§ **GOAL OF THE EXERCISE**
If a line in the entries includes "such", show that line.

[Dataset entries]
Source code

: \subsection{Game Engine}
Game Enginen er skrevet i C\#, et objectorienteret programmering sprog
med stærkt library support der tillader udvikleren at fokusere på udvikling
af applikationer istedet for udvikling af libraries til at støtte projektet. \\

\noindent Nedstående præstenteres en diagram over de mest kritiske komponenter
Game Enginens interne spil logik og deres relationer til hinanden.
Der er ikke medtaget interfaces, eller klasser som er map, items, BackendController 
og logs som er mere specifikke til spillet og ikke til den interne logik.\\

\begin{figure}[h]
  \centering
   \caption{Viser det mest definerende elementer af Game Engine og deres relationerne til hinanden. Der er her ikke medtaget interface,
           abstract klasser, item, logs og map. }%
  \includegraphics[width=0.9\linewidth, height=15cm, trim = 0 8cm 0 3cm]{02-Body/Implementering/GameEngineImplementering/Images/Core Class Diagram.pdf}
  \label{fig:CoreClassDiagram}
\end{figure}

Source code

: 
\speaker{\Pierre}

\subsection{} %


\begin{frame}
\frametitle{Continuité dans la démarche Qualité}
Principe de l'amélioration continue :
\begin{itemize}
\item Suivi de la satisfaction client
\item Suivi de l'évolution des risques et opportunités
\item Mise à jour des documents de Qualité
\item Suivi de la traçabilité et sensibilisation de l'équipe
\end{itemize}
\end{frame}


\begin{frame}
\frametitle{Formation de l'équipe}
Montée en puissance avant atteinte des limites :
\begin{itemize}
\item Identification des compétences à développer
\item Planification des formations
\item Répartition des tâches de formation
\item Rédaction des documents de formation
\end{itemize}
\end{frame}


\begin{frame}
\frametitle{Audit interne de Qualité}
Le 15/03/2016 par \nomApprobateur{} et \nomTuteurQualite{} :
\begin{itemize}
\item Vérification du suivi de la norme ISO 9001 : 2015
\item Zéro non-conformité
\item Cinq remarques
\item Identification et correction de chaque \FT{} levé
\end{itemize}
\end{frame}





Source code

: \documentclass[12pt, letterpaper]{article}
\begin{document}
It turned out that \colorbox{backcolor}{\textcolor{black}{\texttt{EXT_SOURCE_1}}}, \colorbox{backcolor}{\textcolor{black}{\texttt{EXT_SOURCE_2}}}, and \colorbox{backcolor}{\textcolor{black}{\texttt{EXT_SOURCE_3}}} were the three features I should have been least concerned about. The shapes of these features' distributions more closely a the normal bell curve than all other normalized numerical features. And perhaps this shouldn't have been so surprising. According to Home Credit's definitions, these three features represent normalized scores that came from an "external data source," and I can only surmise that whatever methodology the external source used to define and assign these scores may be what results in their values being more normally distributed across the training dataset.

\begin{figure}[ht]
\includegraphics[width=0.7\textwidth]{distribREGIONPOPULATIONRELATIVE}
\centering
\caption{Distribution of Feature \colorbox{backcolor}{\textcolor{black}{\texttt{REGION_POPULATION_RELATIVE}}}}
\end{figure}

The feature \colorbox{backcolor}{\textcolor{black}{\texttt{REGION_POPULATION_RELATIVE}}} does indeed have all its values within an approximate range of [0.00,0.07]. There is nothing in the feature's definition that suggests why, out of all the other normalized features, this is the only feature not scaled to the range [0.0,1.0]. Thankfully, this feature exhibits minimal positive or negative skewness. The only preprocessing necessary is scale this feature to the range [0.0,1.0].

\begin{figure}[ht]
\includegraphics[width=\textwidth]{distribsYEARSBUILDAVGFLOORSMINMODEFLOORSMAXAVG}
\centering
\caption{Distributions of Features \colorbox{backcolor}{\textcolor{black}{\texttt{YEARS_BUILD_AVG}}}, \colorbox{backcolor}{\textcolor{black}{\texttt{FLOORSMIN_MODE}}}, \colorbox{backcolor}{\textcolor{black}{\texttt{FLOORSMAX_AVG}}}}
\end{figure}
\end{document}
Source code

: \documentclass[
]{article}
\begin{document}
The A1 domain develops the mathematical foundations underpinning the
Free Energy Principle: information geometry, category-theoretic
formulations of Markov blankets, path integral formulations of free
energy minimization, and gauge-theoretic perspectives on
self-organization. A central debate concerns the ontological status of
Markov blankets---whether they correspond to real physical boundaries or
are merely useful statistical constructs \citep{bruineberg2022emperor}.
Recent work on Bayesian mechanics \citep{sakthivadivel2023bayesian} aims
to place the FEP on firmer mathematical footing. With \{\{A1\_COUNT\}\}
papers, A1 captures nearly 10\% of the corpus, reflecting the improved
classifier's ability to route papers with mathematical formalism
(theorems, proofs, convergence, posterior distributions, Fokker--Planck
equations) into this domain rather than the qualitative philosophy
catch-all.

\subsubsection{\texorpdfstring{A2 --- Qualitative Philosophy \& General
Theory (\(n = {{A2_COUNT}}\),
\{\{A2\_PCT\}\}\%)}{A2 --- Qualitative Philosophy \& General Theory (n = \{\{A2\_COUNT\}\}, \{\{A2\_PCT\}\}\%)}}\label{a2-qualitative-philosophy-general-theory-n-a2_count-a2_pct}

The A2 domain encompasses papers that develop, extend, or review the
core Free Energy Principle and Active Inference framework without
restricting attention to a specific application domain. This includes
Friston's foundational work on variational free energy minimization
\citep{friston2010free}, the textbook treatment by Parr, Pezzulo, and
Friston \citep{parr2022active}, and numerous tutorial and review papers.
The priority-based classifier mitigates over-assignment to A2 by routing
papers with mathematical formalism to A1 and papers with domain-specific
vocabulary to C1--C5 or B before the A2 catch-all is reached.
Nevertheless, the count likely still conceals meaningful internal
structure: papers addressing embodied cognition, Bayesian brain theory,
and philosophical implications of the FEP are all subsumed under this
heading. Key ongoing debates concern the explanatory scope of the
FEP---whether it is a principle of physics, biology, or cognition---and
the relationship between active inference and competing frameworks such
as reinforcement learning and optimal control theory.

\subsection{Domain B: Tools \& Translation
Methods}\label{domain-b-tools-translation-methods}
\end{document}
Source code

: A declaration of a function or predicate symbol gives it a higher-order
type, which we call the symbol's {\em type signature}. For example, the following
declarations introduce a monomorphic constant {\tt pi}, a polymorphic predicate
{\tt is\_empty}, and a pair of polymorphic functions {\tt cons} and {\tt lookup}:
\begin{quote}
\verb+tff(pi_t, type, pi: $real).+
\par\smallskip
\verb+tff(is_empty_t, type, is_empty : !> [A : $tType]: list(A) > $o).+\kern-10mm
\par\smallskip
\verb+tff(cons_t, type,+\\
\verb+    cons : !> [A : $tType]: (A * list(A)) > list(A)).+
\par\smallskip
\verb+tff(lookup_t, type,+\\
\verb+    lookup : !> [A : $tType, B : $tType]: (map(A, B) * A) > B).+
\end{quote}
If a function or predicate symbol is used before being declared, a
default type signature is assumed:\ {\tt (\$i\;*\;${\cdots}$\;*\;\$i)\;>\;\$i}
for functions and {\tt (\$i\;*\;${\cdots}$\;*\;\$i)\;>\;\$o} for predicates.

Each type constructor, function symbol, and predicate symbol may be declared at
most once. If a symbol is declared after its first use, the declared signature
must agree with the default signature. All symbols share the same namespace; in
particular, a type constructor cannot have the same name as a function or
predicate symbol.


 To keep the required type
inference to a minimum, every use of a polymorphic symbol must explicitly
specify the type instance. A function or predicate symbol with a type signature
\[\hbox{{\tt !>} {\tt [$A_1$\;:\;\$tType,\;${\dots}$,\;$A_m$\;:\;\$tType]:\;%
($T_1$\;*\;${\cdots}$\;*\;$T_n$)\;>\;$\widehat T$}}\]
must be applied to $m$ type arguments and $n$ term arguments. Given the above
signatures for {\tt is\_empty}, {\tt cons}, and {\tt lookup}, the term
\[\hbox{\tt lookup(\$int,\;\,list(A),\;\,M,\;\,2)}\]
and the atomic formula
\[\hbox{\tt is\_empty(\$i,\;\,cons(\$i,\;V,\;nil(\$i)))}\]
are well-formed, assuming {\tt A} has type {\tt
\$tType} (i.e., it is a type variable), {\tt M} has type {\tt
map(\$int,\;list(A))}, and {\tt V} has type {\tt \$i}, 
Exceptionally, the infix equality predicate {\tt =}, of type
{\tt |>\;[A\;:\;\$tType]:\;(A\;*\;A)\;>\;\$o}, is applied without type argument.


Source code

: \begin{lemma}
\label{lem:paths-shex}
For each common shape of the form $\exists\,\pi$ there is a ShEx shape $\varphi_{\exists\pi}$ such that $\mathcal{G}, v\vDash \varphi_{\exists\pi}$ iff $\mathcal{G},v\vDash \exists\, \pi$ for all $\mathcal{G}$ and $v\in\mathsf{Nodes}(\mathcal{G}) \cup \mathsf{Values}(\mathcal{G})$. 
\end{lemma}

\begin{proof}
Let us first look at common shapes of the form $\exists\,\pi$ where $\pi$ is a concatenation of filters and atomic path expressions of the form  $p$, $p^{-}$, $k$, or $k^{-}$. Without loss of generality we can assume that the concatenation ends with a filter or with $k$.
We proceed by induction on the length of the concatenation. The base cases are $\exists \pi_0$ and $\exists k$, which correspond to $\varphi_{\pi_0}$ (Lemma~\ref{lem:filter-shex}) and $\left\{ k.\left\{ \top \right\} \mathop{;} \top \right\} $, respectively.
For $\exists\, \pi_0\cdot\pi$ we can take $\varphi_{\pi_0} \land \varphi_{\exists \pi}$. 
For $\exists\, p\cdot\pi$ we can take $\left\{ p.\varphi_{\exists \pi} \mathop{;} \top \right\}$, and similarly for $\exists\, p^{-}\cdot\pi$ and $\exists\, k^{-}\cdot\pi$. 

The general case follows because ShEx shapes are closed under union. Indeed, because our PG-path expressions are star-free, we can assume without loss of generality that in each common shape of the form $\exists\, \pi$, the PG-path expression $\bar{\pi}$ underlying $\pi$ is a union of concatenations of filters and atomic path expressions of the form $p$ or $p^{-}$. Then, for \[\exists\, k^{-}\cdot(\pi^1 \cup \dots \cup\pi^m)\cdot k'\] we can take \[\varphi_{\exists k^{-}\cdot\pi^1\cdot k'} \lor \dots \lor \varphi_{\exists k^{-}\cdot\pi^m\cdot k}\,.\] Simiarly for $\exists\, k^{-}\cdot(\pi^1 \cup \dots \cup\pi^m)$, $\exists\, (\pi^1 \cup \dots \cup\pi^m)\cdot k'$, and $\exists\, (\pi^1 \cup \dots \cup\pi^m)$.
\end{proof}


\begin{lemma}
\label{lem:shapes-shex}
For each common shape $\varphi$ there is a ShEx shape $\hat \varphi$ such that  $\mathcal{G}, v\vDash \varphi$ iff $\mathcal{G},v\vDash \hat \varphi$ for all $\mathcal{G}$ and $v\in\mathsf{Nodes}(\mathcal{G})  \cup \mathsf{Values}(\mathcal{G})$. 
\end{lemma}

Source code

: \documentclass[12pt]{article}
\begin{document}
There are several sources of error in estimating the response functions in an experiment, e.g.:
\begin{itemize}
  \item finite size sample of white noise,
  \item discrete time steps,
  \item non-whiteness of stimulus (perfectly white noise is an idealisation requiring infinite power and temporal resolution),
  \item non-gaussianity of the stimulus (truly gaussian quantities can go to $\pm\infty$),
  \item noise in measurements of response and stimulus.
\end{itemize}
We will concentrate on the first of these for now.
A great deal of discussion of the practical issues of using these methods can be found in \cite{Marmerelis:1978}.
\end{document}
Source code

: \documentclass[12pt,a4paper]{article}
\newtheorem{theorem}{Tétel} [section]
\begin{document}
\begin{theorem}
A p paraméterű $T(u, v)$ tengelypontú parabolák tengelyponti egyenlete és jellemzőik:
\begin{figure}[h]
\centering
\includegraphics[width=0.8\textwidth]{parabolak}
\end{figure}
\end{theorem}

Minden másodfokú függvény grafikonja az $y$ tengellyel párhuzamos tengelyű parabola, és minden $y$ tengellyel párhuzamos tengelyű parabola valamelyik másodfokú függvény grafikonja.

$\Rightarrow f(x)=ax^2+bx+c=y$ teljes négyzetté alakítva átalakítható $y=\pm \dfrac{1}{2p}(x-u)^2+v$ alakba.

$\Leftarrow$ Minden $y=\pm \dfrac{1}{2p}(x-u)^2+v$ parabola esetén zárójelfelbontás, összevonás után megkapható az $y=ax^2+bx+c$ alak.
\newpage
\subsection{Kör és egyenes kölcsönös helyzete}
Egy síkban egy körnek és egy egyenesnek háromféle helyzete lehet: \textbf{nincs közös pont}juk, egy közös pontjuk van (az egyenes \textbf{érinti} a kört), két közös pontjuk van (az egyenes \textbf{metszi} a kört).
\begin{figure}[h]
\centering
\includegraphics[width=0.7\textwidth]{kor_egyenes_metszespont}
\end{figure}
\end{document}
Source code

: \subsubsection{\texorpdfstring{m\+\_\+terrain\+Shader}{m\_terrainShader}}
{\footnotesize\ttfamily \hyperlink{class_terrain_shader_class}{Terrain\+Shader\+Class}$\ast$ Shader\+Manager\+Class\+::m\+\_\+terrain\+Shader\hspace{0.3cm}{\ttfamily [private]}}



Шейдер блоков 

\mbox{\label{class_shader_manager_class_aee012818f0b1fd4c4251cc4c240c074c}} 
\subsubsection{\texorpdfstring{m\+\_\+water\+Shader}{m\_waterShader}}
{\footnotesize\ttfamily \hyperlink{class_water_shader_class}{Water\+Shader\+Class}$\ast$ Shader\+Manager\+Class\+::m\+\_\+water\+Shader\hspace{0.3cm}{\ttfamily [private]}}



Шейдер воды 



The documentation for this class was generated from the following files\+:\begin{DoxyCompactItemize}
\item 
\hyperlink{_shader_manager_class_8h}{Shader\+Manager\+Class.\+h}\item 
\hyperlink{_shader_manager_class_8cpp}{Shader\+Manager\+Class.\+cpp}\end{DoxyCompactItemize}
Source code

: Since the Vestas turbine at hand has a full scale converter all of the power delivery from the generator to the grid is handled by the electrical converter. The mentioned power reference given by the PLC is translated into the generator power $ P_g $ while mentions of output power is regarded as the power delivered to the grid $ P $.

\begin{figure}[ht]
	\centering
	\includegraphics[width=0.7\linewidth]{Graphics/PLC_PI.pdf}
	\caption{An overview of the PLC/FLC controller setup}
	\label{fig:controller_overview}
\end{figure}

§ **WRITTEN REPLY**
the relationship between active inference and competing frameworks such
For each common shape of the form $\exists\,\pi$ there is a ShEx shape $\varphi_{\exists\pi}$ such that $\mathcal{G}, v\vDash \varphi_{\exists\pi}$ iff $\mathcal{G},v\vDash \exists\, \pi$ for all $\mathcal{G}$ and $v\in\mathsf{Nodes}(\mathcal{G}) \cup \mathsf{Values}(\mathcal{G})$. 
For each common shape $\varphi$ there is a ShEx shape $\hat \varphi$ such that  $\mathcal{G}, v\vDash \varphi$ iff $\mathcal{G},v\vDash \hat \varphi$ for all $\mathcal{G}$ and $v\in\mathsf{Nodes}(\mathcal{G})  \cup \mathsf{Values}(\mathcal{G})$. 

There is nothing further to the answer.